Privilégiée

victoria28

   « Et tu n’as pas peur de t’ennuyer ? »

   Je me suis retournée un peu trop vite. Blanche me regardait, une coupe à la main. « Tu n’as pas peur de t’ennuyer ? » Elle était bien la dixième à me poser la question. Blanche était la chef du module recherches. Ma supérieure hiérarchique, même si dans les entreprises du XXXe siècle on affectait de surtout ne plus parler de hiérarchie. Quelle blague ! Blanche ne l’oubliait jamais. Je ne l’aimais pas. En cette soirée nauséeuse où je tirais ma révérence, j’aurais pu me venger de ses mesquineries. Après tout, c’était moi qui prenais ma retraite à 70 ans. C’était moi qui allais pouvoir vivre, enfin. Face à elle qui en avait encore pour deux siècles à tirer, le triomphe aurait été facile.  

   Oh ! je n’allais pas culpabiliser. J’avais fait rentrer des milliards dans les caisses. J’avais redonné à l’industrie vieillissante des télécommunications un coup de fouet inespéré. La puce d’éternité, c’était moi qui l’avais inventée. Vous savez, cette petite puce qui permet de garder les cerveaux intacts après la mort, bien à l’abri dans les grosses boîtes stériles où on les transfère avant même le décès de l’enveloppe corporelle. Elles trônent aujourd’hui dans toutes les salles de séjour. Je suis sûre que vous en avez une, translucide et frémissante, avec dedans l’esprit de votre mère, de votre sœur, votre grand-mère, que vous pourrez garder et haïr jusqu’à en devenir dingue. Je suis sûre que vous en avez une. Tout le monde en a une.

   Jusqu’à une période récente pourtant, l’idée était inconcevable. Les cerveaux dépérissaient une fois coupés de leur corps d’origine. Sans rien à voir ni à sentir, ils préféraient se suicider.

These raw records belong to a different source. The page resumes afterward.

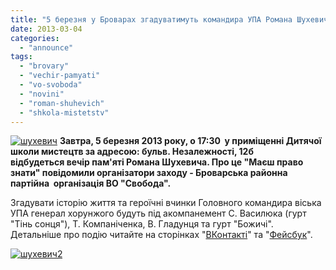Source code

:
 ```yaml
---
title: "5 березня у Броварах згадуватимуть командира УПА Романа Шухевича"
date: 2013-03-04
categories: 
  - "announce"
tags: 
  - "brovary"
  - "vechir-pamyati"
  - "vo-svoboda"
  - "novini"
  - "roman-shuhevich"
  - "shkola-mistetstv"
---
```


[![шухевич](https://mpz.brovary.org/wp-content/uploads/2013/03/shuhevich.jpg)](https://mpz.brovary.org/wp-content/uploads/2013/03/shuhevich.jpg) **Завтра, 5 березня 2013 року, о 17:30  у приміщенні Дитячої школи мистецтв за адресою: бульв. Незалежності, 12б відбудеться вечір пам'яті Романа Шухевича. Про це "Маєш право знати" повідомили організатори заходу - Броварська районна партійна  організація ВО "Свобода".**

Згадувати історію життя та героїчні вчинки Головного командира віська УПА генерал хорунжого будуть під акомпанемент С. Василюка (гурт "Тінь сонця"), Т. Компаніченка, В. Гладунця та гурт "Божичі". Детальніше про подію читайте на сторінках "[ВКонтакті](http://vk.com/event50348965)" та "[Фейсбук](http://www.facebook.com/events/505137436216832)".

[![шухевич2](https://mpz.brovary.org/wp-content/uploads/2013/03/shuhevich2.jpg)](https://mpz.brovary.org/wp-content/uploads/2013/03/shuhevich2.jpg)
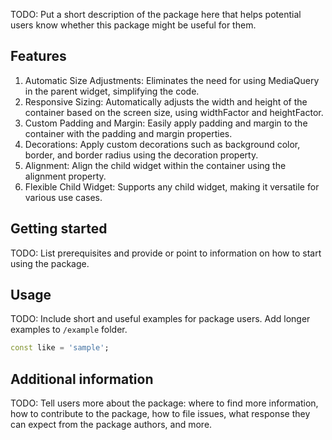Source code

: <!--
This README describes the package. If you publish this package to pub.dev,
this README's contents appear on the landing page for your package.

For information about how to write a good package README, see the guide for
[writing package pages](https://dart.dev/guides/libraries/writing-package-pages).

For general information about developing packages, see the Dart guide for
[creating packages](https://dart.dev/guides/libraries/create-library-packages)
and the Flutter guide for
[developing packages and plugins](https://flutter.dev/developing-packages).
-->

TODO: Put a short description of the package here that helps potential users
know whether this package might be useful for them.

## Features
1) Automatic Size Adjustments: Eliminates the need for using MediaQuery in the parent widget, simplifying the code.
2) Responsive Sizing: Automatically adjusts the width and height of the container based on the screen size, using widthFactor and heightFactor.
3) Custom Padding and Margin: Easily apply padding and margin to the container with the padding and margin properties.
4) Decorations: Apply custom decorations such as background color, border, and border radius using the decoration property.
6) Alignment: Align the child widget within the container using the alignment property.
6) Flexible Child Widget: Supports any child widget, making it versatile for various use cases.
## Getting started

TODO: List prerequisites and provide or point to information on how to
start using the package.

## Usage

TODO: Include short and useful examples for package users. Add longer examples
to `/example` folder.

```dart
const like = 'sample';
```

## Additional information

TODO: Tell users more about the package: where to find more information, how to
contribute to the package, how to file issues, what response they can expect
from the package authors, and more.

La solution était pourtant simple : il suffisait de brancher sur le sérum physiologique la puce des souvenirs accumulée pendant toute une vie pour recréer l’illusion de la réalité.  L’idée était enfantine. Personne ne l’avait eue avant moi. Elle a fait ma fortune -- et celle de Telecom+ au passage.

   La nuit commençait à tomber. Derrière les baies vitrées de la salle de réunion la forêt en friche s’étalait à perte de vue. Une fois de plus je me suis dit que Telecom+ avait eu du cran de revenir s’installer à Paris, alors même que personne ne pouvait garantir avec certitude que les radiations avaient bien disparu. Mais le gouvernement avait donné son feu vert. Alors on y allait.

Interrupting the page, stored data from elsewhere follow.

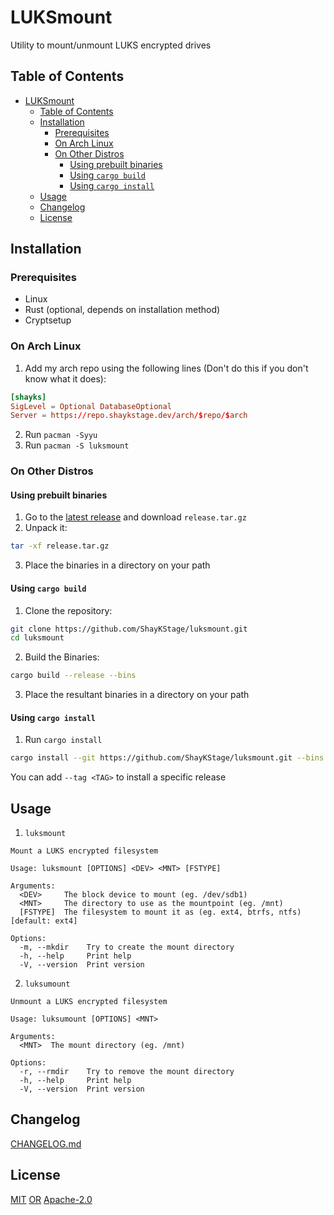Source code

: # LUKSmount

Utility to mount/unmount LUKS encrypted drives

## Table of Contents

- [LUKSmount](#luksmount)
  - [Table of Contents](#table-of-contents)
  - [Installation](#installation)
    - [Prerequisites](#prerequisites)
    - [On Arch Linux](#on-arch-linux)
    - [On Other Distros](#on-other-distros)
      - [Using prebuilt binaries](#using-prebuilt-binaries)
      - [Using `cargo build`](#using-cargo-build)
      - [Using `cargo install`](#using-cargo-install)
  - [Usage](#usage)
  - [Changelog](#changlog)
  - [License](#license)

## Installation

### Prerequisites

- Linux
- Rust (optional, depends on installation method)
- Cryptsetup

### On Arch Linux

1. Add my arch repo using the following lines (Don't do this if you don't know what it does):

```conf
[shayks]
SigLevel = Optional DatabaseOptional
Server = https://repo.shaykstage.dev/arch/$repo/$arch
```

2. Run `pacman -Syyu`
3. Run `pacman -S luksmount`

### On Other Distros

#### Using prebuilt binaries

1. Go to the [latest release](https://github.com/ShayKStage/luksmount/releases/latest) and download `release.tar.gz`
2. Unpack it:

```bash
tar -xf release.tar.gz
```

3. Place the binaries in a directory on your path

#### Using `cargo build`

1. Clone the repository:

```bash
git clone https://github.com/ShayKStage/luksmount.git
cd luksmount
```

2. Build the Binaries:

```bash
cargo build --release --bins
```

3. Place the resultant binaries in a directory on your path

#### Using `cargo install`

1. Run `cargo install`

```bash
cargo install --git https://github.com/ShayKStage/luksmount.git --bins
```

You can add `--tag <TAG>` to install a specific release

## Usage

1. `luksmount`

```
Mount a LUKS encrypted filesystem

Usage: luksmount [OPTIONS] <DEV> <MNT> [FSTYPE]

Arguments:
  <DEV>     The block device to mount (eg. /dev/sdb1)
  <MNT>     The directory to use as the mountpoint (eg. /mnt)
  [FSTYPE]  The filesystem to mount it as (eg. ext4, btrfs, ntfs) [default: ext4]

Options:
  -m, --mkdir    Try to create the mount directory
  -h, --help     Print help
  -V, --version  Print version
```

2. `luksumount`

```
Unmount a LUKS encrypted filesystem

Usage: luksumount [OPTIONS] <MNT>

Arguments:
  <MNT>  The mount directory (eg. /mnt)

Options:
  -r, --rmdir    Try to remove the mount directory
  -h, --help     Print help
  -V, --version  Print version
```

## Changelog

[CHANGELOG.md](CHANGELOG.md)

## License

[MIT](https://choosealicense.com/licenses/mit/) [OR](https://spdx.github.io/spdx-spec/v2.3/SPDX-license-expressions/#d42-disjunctive-or-operator) [Apache-2.0](https://choosealicense.com/licenses/apache-2.0/)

   C’était un peu agaçant, ce zèle à vouloir montrer l’exemple, même si pour les employés cela avait des avantages certains. Il y avait des hommes à Telecom+ , grâce à la discrimination positive qui nous évitait le gynécée habituel des grosses multinationales.  La protection de la vie privée permettait à chacun de débrancher son lecteur cérébral en arrivant, au grand dam de la direction qui n’avait plus accès aux pensées des employés. Et puis il y avait peu de réunions physiques. Une fois par mois tout au plus. Le reste du temps, nous travaillions par hologrammes  interposés. Mes collègues des autres entreprises  m’enviaient, obligés de se ruiner en transports pour monter au siège. Moi je restais à Gap le plus clair de l’année, à l’air pur des montagnes, avec ma boîte à hologrammes pour tout interlocuteur.

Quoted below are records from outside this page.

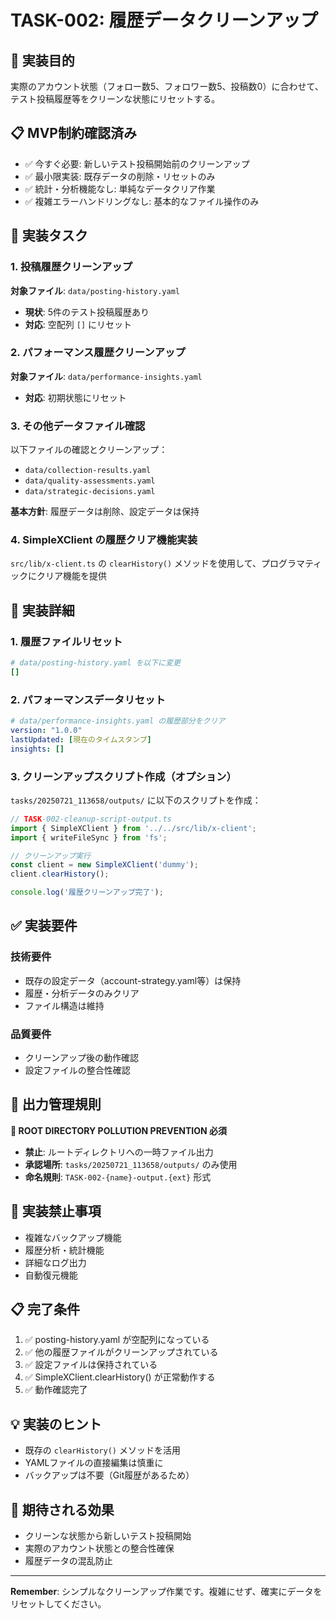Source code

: # TASK-002: 履歴データクリーンアップ

## 🎯 実装目的

実際のアカウント状態（フォロー数5、フォロワー数5、投稿数0）に合わせて、テスト投稿履歴等をクリーンな状態にリセットする。

## 📋 MVP制約確認済み

- ✅ 今すぐ必要: 新しいテスト投稿開始前のクリーンアップ
- ✅ 最小限実装: 既存データの削除・リセットのみ
- ✅ 統計・分析機能なし: 単純なデータクリア作業
- ✅ 複雑エラーハンドリングなし: 基本的なファイル操作のみ

## 🔨 実装タスク

### 1. 投稿履歴クリーンアップ

**対象ファイル**: `data/posting-history.yaml`
- **現状**: 5件のテスト投稿履歴あり
- **対応**: 空配列 `[]` にリセット

### 2. パフォーマンス履歴クリーンアップ

**対象ファイル**: `data/performance-insights.yaml`
- **対応**: 初期状態にリセット

### 3. その他データファイル確認

以下ファイルの確認とクリーンアップ：
- `data/collection-results.yaml`
- `data/quality-assessments.yaml` 
- `data/strategic-decisions.yaml`

**基本方針**: 履歴データは削除、設定データは保持

### 4. SimpleXClient の履歴クリア機能実装

`src/lib/x-client.ts` の `clearHistory()` メソッドを使用して、プログラマティックにクリア機能を提供

## 🔨 実装詳細

### 1. 履歴ファイルリセット

```yaml
# data/posting-history.yaml を以下に変更
[]
```

### 2. パフォーマンスデータリセット

```yaml
# data/performance-insights.yaml の履歴部分をクリア
version: "1.0.0"
lastUpdated: [現在のタイムスタンプ]
insights: []
```

### 3. クリーンアップスクリプト作成（オプション）

`tasks/20250721_113658/outputs/` に以下のスクリプトを作成：

```typescript
// TASK-002-cleanup-script-output.ts
import { SimpleXClient } from '../../src/lib/x-client';
import { writeFileSync } from 'fs';

// クリーンアップ実行
const client = new SimpleXClient('dummy');
client.clearHistory();

console.log('履歴クリーンアップ完了');
```

## ✅ 実装要件

### 技術要件
- 既存の設定データ（account-strategy.yaml等）は保持
- 履歴・分析データのみクリア
- ファイル構造は維持

### 品質要件
- クリーンアップ後の動作確認
- 設定ファイルの整合性確認

## 📁 出力管理規則

**🚨 ROOT DIRECTORY POLLUTION PREVENTION 必須**

- **禁止**: ルートディレクトリへの一時ファイル出力
- **承認場所**: `tasks/20250721_113658/outputs/` のみ使用
- **命名規則**: `TASK-002-{name}-output.{ext}` 形式

## 🚫 実装禁止事項

- 複雑なバックアップ機能
- 履歴分析・統計機能
- 詳細なログ出力
- 自動復元機能

## 📋 完了条件

1. ✅ posting-history.yaml が空配列になっている
2. ✅ 他の履歴ファイルがクリーンアップされている
3. ✅ 設定ファイルは保持されている
4. ✅ SimpleXClient.clearHistory() が正常動作する
5. ✅ 動作確認完了

## 💡 実装のヒント

- 既存の `clearHistory()` メソッドを活用
- YAMLファイルの直接編集は慎重に
- バックアップは不要（Git履歴があるため）

## 🎯 期待される効果

- クリーンな状態から新しいテスト投稿開始
- 実際のアカウント状態との整合性確保
- 履歴データの混乱防止

---

**Remember**: シンプルなクリーンアップ作業です。複雑にせず、確実にデータをリセットしてください。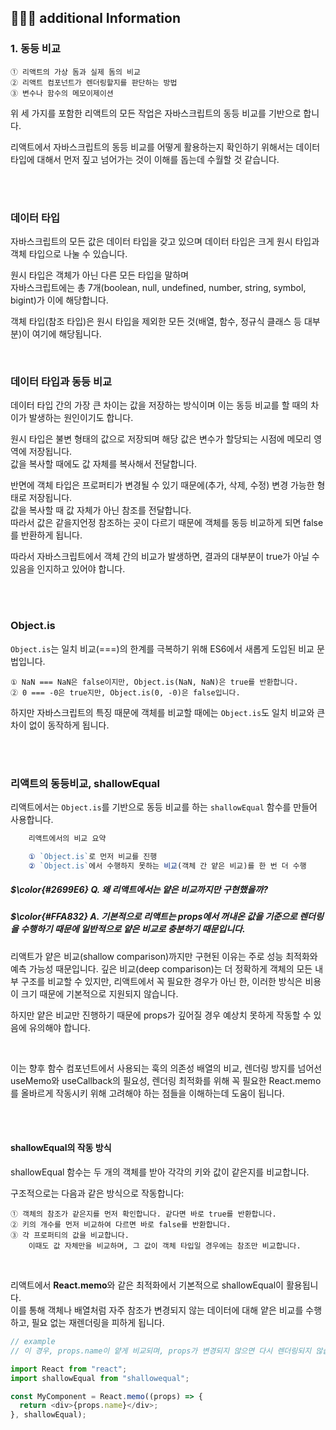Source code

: ## 👩🏻‍💻 additional Information

### 1. 동등 비교

    ① 리액트의 가상 돔과 실제 돔의 비교
    ② 리액트 컴포넌트가 렌더링할지를 판단하는 방법
    ③ 변수나 함수의 메모이제이션

위 세 가지를 포함한 리액트의 모든 작업은 자바스크립트의 동등 비교를 기반으로 합니다.

리액트에서 자바스크립트의 동등 비교를 어떻게 활용하는지 확인하기 위해서는 데이터 타입에 대해서 먼저 짚고 넘어가는 것이 이해를 돕는데 수월할 것 같습니다.

<br />
<br />

### 데이터 타입

자바스크립트의 모든 값은 데이터 타입을 갖고 있으며 데이터 타입은 크게 원시 타입과 객체 타입으로 나눌 수 있습니다.

원시 타입은 객체가 아닌 다른 모든 타입을 말하며 <br />
자바스크립트에는 총 7개(boolean, null, undefined, number, string, symbol, bigint)가 이에 해당합니다.

객체 타입(참조 타입)은 원시 타입을 제외한 모든 것(배열, 함수, 정규식 클래스 등 대부분)이 여기에 해당됩니다.

<br />

### 데이터 타입과 동등 비교

데이터 타입 간의 가장 큰 차이는 값을 저장하는 방식이며 이는 동등 비교를 할 때의 차이가 발생하는 원인이기도 합니다.

원시 타입은 불변 형태의 값으로 저장되며 해당 값은 변수가 할당되는 시점에 메모리 영역에 저장됩니다. <br />
값을 복사할 때에도 값 자체를 복사해서 전달합니다.

반면에 객체 타입은 프로퍼티가 변경될 수 있기 때문에(추가, 삭제, 수정) 변경 가능한 형태로 저장됩니다. <br />
값을 복사할 때 값 자체가 아닌 참조를 전달합니다.<br />
따라서 값은 같을지언정 참조하는 곳이 다르기 때문에 객체를 동등 비교하게 되면 false를 반환하게 됩니다.

따라서 자바스크립트에서 객체 간의 비교가 발생하면, 결과의 대부분이 true가 아닐 수 있음을 인지하고 있어야 합니다.

<br />
<br />

### Object.is

`Object.is`는 일치 비교(===)의 한계를 극복하기 위해 ES6에서 새롭게 도입된 비교 문법입니다.

    ① NaN === NaN은 false이지만, Object.is(NaN, NaN)은 true를 반환합니다.
    ② 0 === -0은 true지만, Object.is(0, -0)은 false입니다.

하지만 자바스크립트의 특징 때문에 객체를 비교할 때에는 `Object.is`도 일치 비교와 큰 차이 없이 동작하게 됩니다.

<br />
<br />

### 리액트의 동등비교, shallowEqual

리액트에서는 `Object.is`를 기반으로 동등 비교를 하는 `shallowEqual` 함수를 만들어 사용합니다.

```js
    리액트에서의 비교 요약

    ① `Object.is`로 먼저 비교를 진행
    ② `Object.is`에서 수행하지 못하는 비교(객체 간 얕은 비교)를 한 번 더 수행
```

<h5> $\color{#2699E6} Q. 왜 리액트에서는 얕은 비교까지만 구현했을까?</h5>

<h5> $\color{#FFA832} A. 기본적으로 리액트는 props에서 꺼내온 값을 기준으로 렌더링을 수행하기 때문에 일반적으로 얕은 비교로 충분하기 때문입니다. </h5>

리액트가 얕은 비교(shallow comparison)까지만 구현된 이유는 주로 성능 최적화와 예측 가능성 때문입니다. 깊은 비교(deep comparison)는 더 정확하게 객체의 모든 내부 구조를 비교할 수 있지만, 리액트에서 꼭 필요한 경우가 아닌 한, 이러한 방식은 비용이 크기 때문에 기본적으로 지원되지 않습니다.

하지만 얕은 비교만 진행하기 때문에 props가 깊어질 경우 예상치 못하게 작동할 수 있음에 유의해야 합니다.

<br />

이는 향후 함수 컴포넌트에서 사용되는 훅의 의존성 배열의 비교, 렌더링 방지를 넘어선 useMemo와 useCallback의 필요성, 렌더링 최적화를 위해 꼭 필요한 React.memo를 올바르게 작동시키 위해 고려해야 하는 점들을 이해하는데 도움이 됩니다.

<br />
<br />

#### shallowEqual의 작동 방식

shallowEqual 함수는 두 개의 객체를 받아 각각의 키와 값이 같은지를 비교합니다.

구조적으로는 다음과 같은 방식으로 작동합니다:

    ① 객체의 참조가 같은지를 먼저 확인합니다. 같다면 바로 true를 반환합니다.
    ② 키의 개수를 먼저 비교하여 다르면 바로 false를 반환합니다.
    ③ 각 프로퍼티의 값을 비교합니다.
        이때도 값 자체만을 비교하며, 그 값이 객체 타입일 경우에는 참조만 비교합니다.

<br />

리액트에서 **React.memo**와 같은 최적화에서 기본적으로 shallowEqual이 활용됩니다. <br />
이를 통해 객체나 배열처럼 자주 참조가 변경되지 않는 데이터에 대해 얕은 비교를 수행하고, 필요 없는 재렌더링을 피하게 됩니다.

```js
// example
// 이 경우, props.name이 얕게 비교되며, props가 변경되지 않으면 다시 렌더링되지 않습니다.

import React from "react";
import shallowEqual from "shallowequal";

const MyComponent = React.memo((props) => {
  return <div>{props.name}</div>;
}, shallowEqual);
```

   J’ai regardé Blanche, sa robe courte sur ses cuisses bronzées, ses joues d’enfant, son ventre musclé.  Elle sortait juste de son lifting du centenaire. Je lui ai souri. Elle n’allait pas me manquer. Ni elle, ni aucun de mes collègues qui ne se matérialiseraient plus jamais à l’improviste, j’en étais bien certaine malgré leurs promesses ferventes. Aujourd’hui les gens ne vivent plus que par l’entreprise. « Tu ne vas pas t’ennuyer ? » Mais j’avais la vie devant moi. La vie, la vraie.

   Avec la retraite, j’avais gagné le droit de faire un enfant. Un privilège exorbitant, alors que le gouvernement n’autorisait qu’une grossesse par siècle, et souvent aucune avant l’âge de 200 ans. J’allais être une de ces jeunes mères qu’on regarde avec envie, comme les stars du divertissement ou les rois du business.  C’était bien fini, l’époque de la reproduction anarchique. Les gens vivaient trop vieux depuis la révolution bioéthique. La terre était trop rare depuis la grande montée des eaux. L’espace disponible, trop disputé depuis que les guerres bactériologiques avaient rayé de la carte la moitié de l’ancien occident.

   Mais je m’étais fait une place au soleil. J’allais pouvoir couper aux règles. J’aurais trois ou quatre enfants, un garçon peut-être, de l’argent, du temps, des perspectives d’éternité dans mon bocal post-mortem. De l’amour, qui sait ? Je n’ai pas pu m’empêcher de rire. Et puis j’ai été contente d’avoir éteint mon lecteur cérébral, et que personne n’ait lu dans mes pensées. De l’amour ! après trente siècles d’histoire, c’était tout ce qui me venait ?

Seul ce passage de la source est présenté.